• Problem requirements
Find the line holding "[PlantUML Pleasantness -Messages" in the entries below. Give it again exactly, along with every line after it up to and including the line holding "[PlantUML Tips and".

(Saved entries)
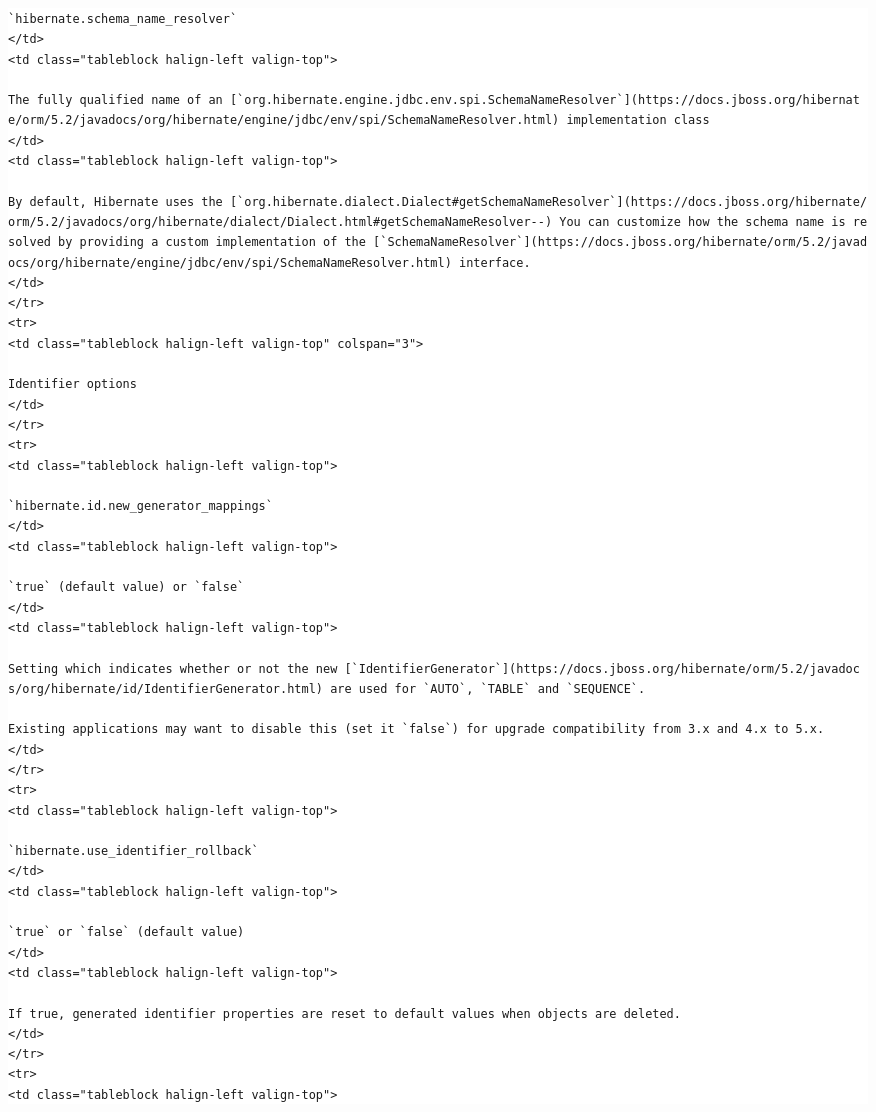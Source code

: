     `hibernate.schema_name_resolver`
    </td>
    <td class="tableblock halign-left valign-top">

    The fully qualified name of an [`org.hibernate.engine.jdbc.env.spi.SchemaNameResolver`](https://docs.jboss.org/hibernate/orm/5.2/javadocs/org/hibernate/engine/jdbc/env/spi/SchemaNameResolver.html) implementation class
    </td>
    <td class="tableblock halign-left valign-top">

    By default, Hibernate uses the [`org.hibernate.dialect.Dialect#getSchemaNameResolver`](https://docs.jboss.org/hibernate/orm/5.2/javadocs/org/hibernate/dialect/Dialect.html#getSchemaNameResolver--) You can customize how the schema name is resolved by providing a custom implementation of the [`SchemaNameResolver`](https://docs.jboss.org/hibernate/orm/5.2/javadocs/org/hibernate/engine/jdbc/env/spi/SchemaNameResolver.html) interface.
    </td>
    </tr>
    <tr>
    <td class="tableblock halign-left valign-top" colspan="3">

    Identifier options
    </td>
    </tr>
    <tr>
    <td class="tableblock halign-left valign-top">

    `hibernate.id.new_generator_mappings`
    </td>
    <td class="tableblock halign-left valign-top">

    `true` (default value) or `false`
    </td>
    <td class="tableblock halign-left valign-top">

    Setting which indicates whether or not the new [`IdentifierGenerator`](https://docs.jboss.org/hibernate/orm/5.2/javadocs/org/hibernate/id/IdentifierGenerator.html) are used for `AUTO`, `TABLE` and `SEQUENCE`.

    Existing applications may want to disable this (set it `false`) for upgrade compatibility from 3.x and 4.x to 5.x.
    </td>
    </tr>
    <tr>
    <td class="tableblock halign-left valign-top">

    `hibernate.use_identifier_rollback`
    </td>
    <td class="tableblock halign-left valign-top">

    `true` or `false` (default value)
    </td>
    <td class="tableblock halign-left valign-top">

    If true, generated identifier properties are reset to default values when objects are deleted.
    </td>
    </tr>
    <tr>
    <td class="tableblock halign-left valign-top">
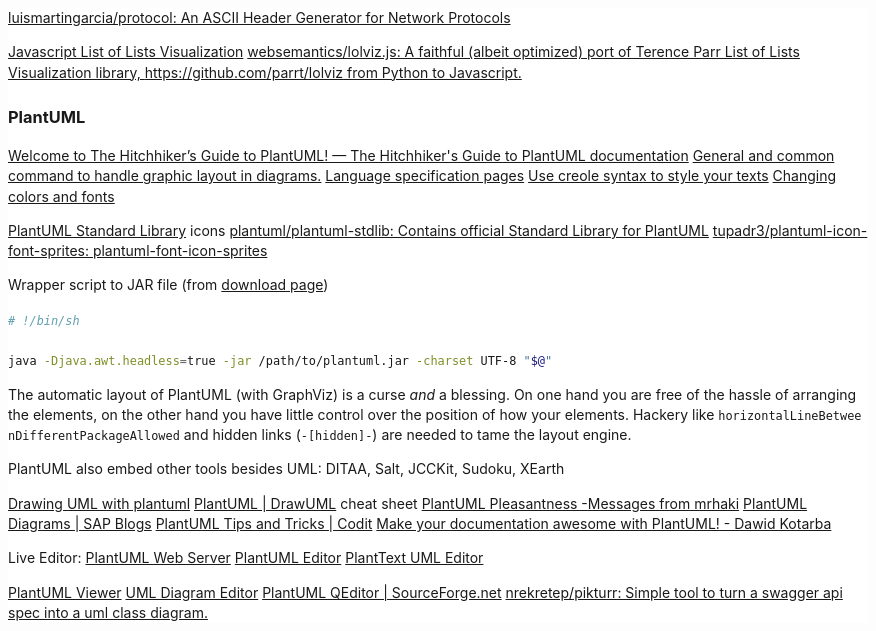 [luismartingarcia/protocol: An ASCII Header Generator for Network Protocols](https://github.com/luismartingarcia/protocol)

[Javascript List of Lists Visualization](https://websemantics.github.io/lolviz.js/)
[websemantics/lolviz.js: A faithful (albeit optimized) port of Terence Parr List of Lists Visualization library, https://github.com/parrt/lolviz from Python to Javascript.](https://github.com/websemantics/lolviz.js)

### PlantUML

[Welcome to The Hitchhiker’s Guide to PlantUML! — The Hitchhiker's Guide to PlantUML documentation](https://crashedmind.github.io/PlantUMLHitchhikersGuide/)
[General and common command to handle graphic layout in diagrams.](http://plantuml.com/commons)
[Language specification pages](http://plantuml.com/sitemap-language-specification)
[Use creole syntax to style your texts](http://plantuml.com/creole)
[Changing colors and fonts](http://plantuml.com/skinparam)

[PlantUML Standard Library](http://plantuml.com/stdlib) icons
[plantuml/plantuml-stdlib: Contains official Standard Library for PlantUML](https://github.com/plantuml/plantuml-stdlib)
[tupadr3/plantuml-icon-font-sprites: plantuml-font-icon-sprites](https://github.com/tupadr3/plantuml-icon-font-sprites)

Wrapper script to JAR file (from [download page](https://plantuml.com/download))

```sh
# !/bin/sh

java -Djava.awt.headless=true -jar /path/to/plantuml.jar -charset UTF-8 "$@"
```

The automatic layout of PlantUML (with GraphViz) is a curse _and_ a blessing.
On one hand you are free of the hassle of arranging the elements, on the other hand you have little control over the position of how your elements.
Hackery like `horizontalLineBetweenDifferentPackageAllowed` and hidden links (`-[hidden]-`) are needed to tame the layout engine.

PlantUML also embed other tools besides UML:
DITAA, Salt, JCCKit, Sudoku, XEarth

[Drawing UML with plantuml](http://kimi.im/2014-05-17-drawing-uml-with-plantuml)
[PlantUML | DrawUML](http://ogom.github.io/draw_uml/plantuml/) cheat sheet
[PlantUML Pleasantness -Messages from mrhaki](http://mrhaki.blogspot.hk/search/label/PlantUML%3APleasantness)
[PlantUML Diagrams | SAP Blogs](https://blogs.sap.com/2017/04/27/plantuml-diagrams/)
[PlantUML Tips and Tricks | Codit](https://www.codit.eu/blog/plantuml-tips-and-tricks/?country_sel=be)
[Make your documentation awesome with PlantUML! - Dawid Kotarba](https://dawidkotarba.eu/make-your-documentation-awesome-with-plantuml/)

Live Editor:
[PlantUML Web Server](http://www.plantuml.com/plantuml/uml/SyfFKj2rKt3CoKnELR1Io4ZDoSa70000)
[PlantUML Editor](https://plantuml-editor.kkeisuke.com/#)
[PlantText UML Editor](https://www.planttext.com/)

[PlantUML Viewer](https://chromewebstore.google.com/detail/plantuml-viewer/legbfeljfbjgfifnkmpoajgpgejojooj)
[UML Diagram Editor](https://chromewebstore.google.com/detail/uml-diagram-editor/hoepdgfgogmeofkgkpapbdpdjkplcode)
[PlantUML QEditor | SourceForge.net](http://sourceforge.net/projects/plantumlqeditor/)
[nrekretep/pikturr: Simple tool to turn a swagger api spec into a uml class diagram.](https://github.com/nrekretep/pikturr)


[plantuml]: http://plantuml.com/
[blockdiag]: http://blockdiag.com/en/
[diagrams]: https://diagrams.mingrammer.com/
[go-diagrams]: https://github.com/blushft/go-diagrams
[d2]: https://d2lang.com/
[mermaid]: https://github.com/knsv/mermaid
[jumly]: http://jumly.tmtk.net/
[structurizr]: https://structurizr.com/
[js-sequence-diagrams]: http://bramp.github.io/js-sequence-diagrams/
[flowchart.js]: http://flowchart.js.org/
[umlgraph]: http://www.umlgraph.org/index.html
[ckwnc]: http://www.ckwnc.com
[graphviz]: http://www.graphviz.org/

• Your response
[PlantUML Pleasantness -Messages from mrhaki](http://mrhaki.blogspot.hk/search/label/PlantUML%3APleasantness)
[PlantUML Diagrams | SAP Blogs](https://blogs.sap.com/2017/04/27/plantuml-diagrams/)
[PlantUML Tips and Tricks | Codit](https://www.codit.eu/blog/plantuml-tips-and-tricks/?country_sel=be)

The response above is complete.